Par ailleurs, dès maintenant, les entreprises de tourisme de nature et d’aventure auront tout avantage à obtenir l’accréditation Qualité sécurité qui est offerte par Aventure Écotourisme Québec. Bien que cette accréditation ne soit pas obligatoire, les entreprises devront y penser à deux fois avant de l’ignorer, la ministre ayant décidé de ne pas lésiner sur la notion d’incitatif.

« C’est une mesure incitative qu’on leur présente aujourd’hui. Ce qu’on leur dit, c’est que si vous n’avez pas l’accréditation, le ministère du Tourisme du Québec ne vous donnera pas de subventions », a-t-elle dit.

Le programme Qualité Sécurité comprend une soixantaine de normes à respecter et des formations techniques pour les guides. Il s’accompagne d’un programme d’inspections surprises et de visites mystères d’entreprises à la suite de plaintes.

Pas moins de 135 entreprises de tourisme nature et aventure détiennent présentement cette accréditation, mais « à terme, ce que nous souhaitons […], c’est que des centaines d’entreprises non membres détiennent aussi cette certification », a-t-elle déclaré.

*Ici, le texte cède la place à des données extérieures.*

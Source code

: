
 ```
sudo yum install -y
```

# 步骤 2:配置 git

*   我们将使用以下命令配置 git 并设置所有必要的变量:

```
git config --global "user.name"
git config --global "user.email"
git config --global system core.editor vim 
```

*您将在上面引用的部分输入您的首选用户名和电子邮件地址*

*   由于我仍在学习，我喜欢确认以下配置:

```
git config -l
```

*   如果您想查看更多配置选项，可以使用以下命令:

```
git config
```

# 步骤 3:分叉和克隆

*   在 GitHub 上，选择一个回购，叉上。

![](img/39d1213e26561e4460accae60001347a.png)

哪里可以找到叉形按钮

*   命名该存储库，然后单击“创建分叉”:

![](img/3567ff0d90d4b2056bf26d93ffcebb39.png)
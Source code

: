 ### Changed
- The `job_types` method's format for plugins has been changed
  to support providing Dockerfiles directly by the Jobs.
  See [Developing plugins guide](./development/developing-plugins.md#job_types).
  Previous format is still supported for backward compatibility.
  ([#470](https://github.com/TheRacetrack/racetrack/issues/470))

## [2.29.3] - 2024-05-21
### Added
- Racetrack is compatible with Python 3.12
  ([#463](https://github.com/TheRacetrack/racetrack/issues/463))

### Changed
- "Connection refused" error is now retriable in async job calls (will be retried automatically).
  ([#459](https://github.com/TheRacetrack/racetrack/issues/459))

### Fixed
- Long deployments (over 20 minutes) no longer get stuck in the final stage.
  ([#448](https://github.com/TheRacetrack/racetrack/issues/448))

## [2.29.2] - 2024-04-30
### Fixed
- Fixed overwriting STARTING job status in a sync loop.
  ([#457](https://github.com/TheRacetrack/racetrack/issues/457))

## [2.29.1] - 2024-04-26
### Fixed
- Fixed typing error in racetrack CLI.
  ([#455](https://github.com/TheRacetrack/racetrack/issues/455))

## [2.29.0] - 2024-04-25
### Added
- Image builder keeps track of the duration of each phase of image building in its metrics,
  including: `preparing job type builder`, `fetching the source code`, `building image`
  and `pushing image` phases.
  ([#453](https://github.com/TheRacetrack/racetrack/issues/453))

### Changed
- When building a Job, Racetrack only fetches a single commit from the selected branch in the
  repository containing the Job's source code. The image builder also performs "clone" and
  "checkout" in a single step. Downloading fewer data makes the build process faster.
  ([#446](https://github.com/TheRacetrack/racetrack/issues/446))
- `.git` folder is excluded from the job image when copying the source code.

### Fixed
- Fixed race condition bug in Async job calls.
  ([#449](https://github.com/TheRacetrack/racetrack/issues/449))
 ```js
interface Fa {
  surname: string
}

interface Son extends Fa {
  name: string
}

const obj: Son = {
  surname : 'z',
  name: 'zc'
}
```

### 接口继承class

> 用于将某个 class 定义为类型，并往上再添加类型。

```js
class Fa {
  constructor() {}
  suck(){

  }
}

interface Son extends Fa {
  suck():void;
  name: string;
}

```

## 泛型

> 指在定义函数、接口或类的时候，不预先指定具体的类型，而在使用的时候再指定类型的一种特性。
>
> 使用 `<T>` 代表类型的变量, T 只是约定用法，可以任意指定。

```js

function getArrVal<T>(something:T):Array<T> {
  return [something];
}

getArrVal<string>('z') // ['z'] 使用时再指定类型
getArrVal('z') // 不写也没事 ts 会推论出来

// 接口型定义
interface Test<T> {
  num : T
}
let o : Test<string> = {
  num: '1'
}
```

Caroline Proulx a du même coup annoncé une aide immédiate de 200 000 $ à l’association Aventure Écotourisme Québec pour qu’elle puisse répondre avec célérité aux nouvelles demandes d’accréditation Qualité Sécurité qui risquent de se multiplier très rapidement. Une période de transition est également prévue pour ne pas priver les entreprises d’argent public si elles ne sont pas accréditées, mais qu’elles sont en mesure de démontrer qu’elles ont fait une demande pour l’être.

« Faux sentiment de sécurité »

Ce programme a été créé dans la foulée des recommandations de la coroner Andrée Kronstrom, qui avait enquêté sur le décès du neveu de la plongeuse Sylvie Bernier, Raphaël Bernier, survenu en 2002 lors d’une expédition en canot sur la rivière Nouvelle en Gaspésie.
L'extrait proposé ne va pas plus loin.